An Employee will be eligible to become a Participant in the Plan
for purposes of receiving an allocation of any Employer Profit
Sharing Contribution made pursuant to Section 11 of the Adoption
Agreement after completing 1 (ENTER 0, 1, 2 OR ANY FRACTION LESS
THAN 2) Years of Eligibility Service.
NOTE: IF MORE THAN 1 YEAR IS SELECTED FOR ITEM 2 OR ITEM 3, THE
IMMEDIATE 100% VESTING SCHEDULE OF SECTION 13 WILL AUTOMATICALLY
APPLY FOR CONTRIBUTIONS DESCRIBED IN SUCH ITEM. IF ANY ITEM IS LEFT
BLANK, THE YEARS OF ELIGIBILITY SERVICE REQUIRED FOR SUCH ITEM WILL
BE DEEMED TO BE 0. IF A FRACTION IS SELECTED, AN EMPLOYEE WILL NOT BE
REQUIRED TO COMPLETE ANY SPECIFIED NUMBER OF HOURS OF SERVICE TO
RECEIVE CREDIT FOR A FRACTIONAL YEAR. IF A SINGLE ENTRY DATE IS
SELECTED IN SECTION 4, PART G FOR AN ITEM, THE YEARS OF ELIGIBILITY
SERVICE REQUIRED FOR SUCH ITEM CANNOT EXCEED 1 1/2 (1/2 FOR ELECTIVE
DEFERRALS).
PART B. AGE REQUIREMENT:
1. ELECTIVE DEFERRALS.
An Employee will be eligible to become a Contributing
Participant (and thus be eligible to make Elective Deferrals)
after attaining age ______ (NO MORE THAN 21).
2. MATCHING CONTRIBUTIONS.
If Matching Contributions (or Qualified Matching Contributions,
if applicable) will be made to the Plan, a Contributing
Participant will be eligible to receive Matching Contributions
(or Qualified Matching Contributions, if applicable) after
attaining age ____ (NO MORE THAN 21).
3. EMPLOYER PROFIT SHARING CONTRIBUTIONS.

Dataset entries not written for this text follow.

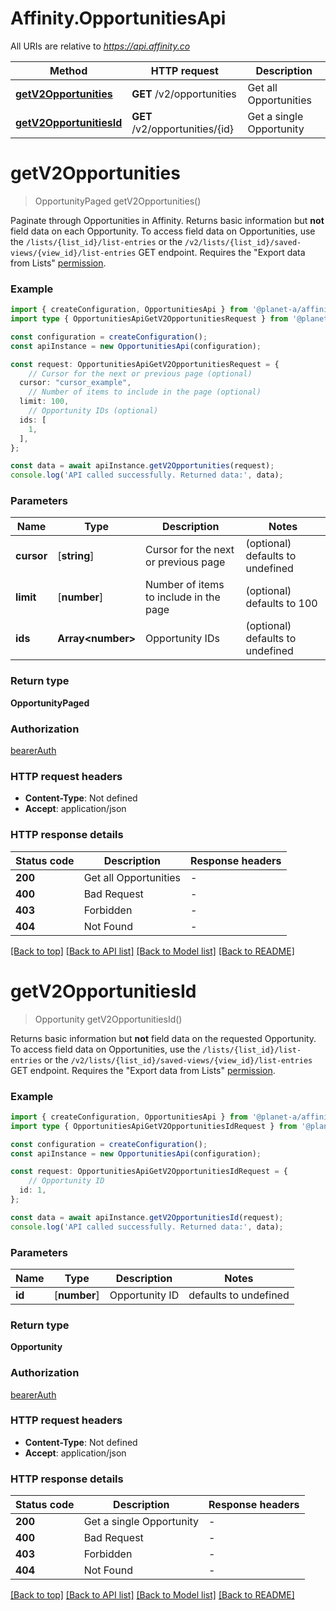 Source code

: # Affinity.OpportunitiesApi

All URIs are relative to *https://api.affinity.co*

Method | HTTP request | Description
------------- | ------------- | -------------
[**getV2Opportunities**](OpportunitiesApi.md#getV2Opportunities) | **GET** /v2/opportunities | Get all Opportunities
[**getV2OpportunitiesId**](OpportunitiesApi.md#getV2OpportunitiesId) | **GET** /v2/opportunities/{id} | Get a single Opportunity


# **getV2Opportunities**
> OpportunityPaged getV2Opportunities()

Paginate through Opportunities in Affinity. Returns basic information but **not** field data on each Opportunity.  To access field data on Opportunities, use the `/lists/{list_id}/list-entries` or the `/v2/lists/{list_id}/saved-views/{view_id}/list-entries` GET endpoint.  Requires the \"Export data from Lists\" [permission](#section/Getting-Started/Permissions).

### Example


```typescript
import { createConfiguration, OpportunitiesApi } from '@planet-a/affinity-node/v2';
import type { OpportunitiesApiGetV2OpportunitiesRequest } from '@planet-a/affinity-node/v2';

const configuration = createConfiguration();
const apiInstance = new OpportunitiesApi(configuration);

const request: OpportunitiesApiGetV2OpportunitiesRequest = {
    // Cursor for the next or previous page (optional)
  cursor: "cursor_example",
    // Number of items to include in the page (optional)
  limit: 100,
    // Opportunity IDs (optional)
  ids: [
    1,
  ],
};

const data = await apiInstance.getV2Opportunities(request);
console.log('API called successfully. Returned data:', data);
```


### Parameters

Name | Type | Description  | Notes
------------- | ------------- | ------------- | -------------
 **cursor** | [**string**] | Cursor for the next or previous page | (optional) defaults to undefined
 **limit** | [**number**] | Number of items to include in the page | (optional) defaults to 100
 **ids** | **Array&lt;number&gt;** | Opportunity IDs | (optional) defaults to undefined


### Return type

**OpportunityPaged**

### Authorization

[bearerAuth](README.md#bearerAuth)

### HTTP request headers

 - **Content-Type**: Not defined
 - **Accept**: application/json


### HTTP response details
| Status code | Description | Response headers |
|-------------|-------------|------------------|
**200** | Get all Opportunities |  -  |
**400** | Bad Request |  -  |
**403** | Forbidden |  -  |
**404** | Not Found |  -  |

[[Back to top]](#) [[Back to API list]](README.md#documentation-for-api-endpoints) [[Back to Model list]](README.md#documentation-for-models) [[Back to README]](README.md)

# **getV2OpportunitiesId**
> Opportunity getV2OpportunitiesId()

Returns basic information but **not** field data on the requested Opportunity.  To access field data on Opportunities, use the `/lists/{list_id}/list-entries` or the `/v2/lists/{list_id}/saved-views/{view_id}/list-entries` GET endpoint.  Requires the \"Export data from Lists\" [permission](#section/Getting-Started/Permissions).

### Example


```typescript
import { createConfiguration, OpportunitiesApi } from '@planet-a/affinity-node/v2';
import type { OpportunitiesApiGetV2OpportunitiesIdRequest } from '@planet-a/affinity-node/v2';

const configuration = createConfiguration();
const apiInstance = new OpportunitiesApi(configuration);

const request: OpportunitiesApiGetV2OpportunitiesIdRequest = {
    // Opportunity ID
  id: 1,
};

const data = await apiInstance.getV2OpportunitiesId(request);
console.log('API called successfully. Returned data:', data);
```


### Parameters

Name | Type | Description  | Notes
------------- | ------------- | ------------- | -------------
 **id** | [**number**] | Opportunity ID | defaults to undefined


### Return type

**Opportunity**

### Authorization

[bearerAuth](README.md#bearerAuth)

### HTTP request headers

 - **Content-Type**: Not defined
 - **Accept**: application/json


### HTTP response details
| Status code | Description | Response headers |
|-------------|-------------|------------------|
**200** | Get a single Opportunity |  -  |
**400** | Bad Request |  -  |
**403** | Forbidden |  -  |
**404** | Not Found |  -  |

[[Back to top]](#) [[Back to API list]](README.md#documentation-for-api-endpoints) [[Back to Model list]](README.md#documentation-for-models) [[Back to README]](README.md)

An Employee will be eligible to become a Participant in the Plan
for purposes of receiving an allocation of any Employer Profit
Sharing Contribution made pursuant to Section 11 of the Adoption
Agreement after attaining age _____ (NO MORE THAN 21).
NOTE: IF ANY OF THE ABOVE ITEMS IN THIS SECTION 4, PART B IS LEFT
BLANK, IT WILL BE DEEMED THERE IS NO AGE REQUIREMENT FOR SUCH ITEM.
IF A SINGLE ENTRY DATE IS SELECTED IN SECTION 4, PART G FOR AN ITEM,
NO AGE REQUIREMENT CAN EXCEED 20 1/2 FOR SUCH ITEM.
PART C. EMPLOYEES EMPLOYED AS OF EFFECTIVE DATE:
1. ELECTIVE DEFERRALS.
Will all Employees employed as of the date that Elective
Deferrals may commence as specified in Section 2, Part B who
have not otherwise met the Years of Eligibility Service and age
requirements specified above for Elective Deferrals be
considered to have met those requirements as of the Elective
Deferral commencement date? [ ] Yes X No
2. MATCHING CONTRIBUTIONS.
If Matching Contributions (or Qualified Matching Contributions,
if applicable) will be made to the Plan, will all Employees
employed as of the date that Elective Deferrals may commence as
specified in Section 2, Part B who have not otherwise met the
Years of Eligibility Service and age requirements specified
above for Matching Contributions be considered to have met those
requirements as of the Elective Deferral commencement date?
Yes [X] No [ ]
3. EMPLOYER PROFIT SHARING CONTRIBUTIONS.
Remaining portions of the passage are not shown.